The church at St Cross provides a private chapel for the Brothers, and is within the public parish of ‘St Faiths’ http://parishofstfaith.org/
We parked within the church quadrangle which gave a magnificent backdrop to the 21 car display. Coffee was taken in the ‘Hundred Man Hall’ tea room, after which we split into two groups for our conducted 1¼ hr tours of the grounds and ancient buildings, which were provided by Brother John and Cathy from the Porters Lodge, which were most interesting and entertaining.
The grounds include a walled area with a carp pond with superb borders of flowers, and lawns. The tranquillity of the place was astounding as it is very close to the M3 and busy feeder road to Winchester city.

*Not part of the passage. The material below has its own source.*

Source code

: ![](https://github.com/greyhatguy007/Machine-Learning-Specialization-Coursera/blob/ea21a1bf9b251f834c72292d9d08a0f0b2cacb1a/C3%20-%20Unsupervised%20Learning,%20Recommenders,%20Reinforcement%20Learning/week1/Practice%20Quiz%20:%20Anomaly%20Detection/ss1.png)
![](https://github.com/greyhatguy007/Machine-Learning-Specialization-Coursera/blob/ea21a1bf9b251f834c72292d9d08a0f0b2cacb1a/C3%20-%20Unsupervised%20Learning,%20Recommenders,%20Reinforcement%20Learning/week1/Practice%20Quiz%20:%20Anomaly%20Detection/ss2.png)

Lunch was booked at the ‘Bell Inn’ which was a 5 min walk, whilst the cars were left safely in the quadrangle by the church. Sam at the pub did us proud, and we all had a welcome lunch and wondered at what we had seen, as lots of members were unaware that such a place existed.
After lunch, some went for a walk along the Ichen River, one couple walked into Winchester, others sat in the gardens and enjoyed the sunny day by the carp lake.
By 3pm thoughts led to afternoon teas from the ladies in the Hundred Man Hall, or sitting at the outside tables, which rounded off the day well.
Our thanks to Peter & Alison, who donned their yellow tabards for early morning duties as marshals.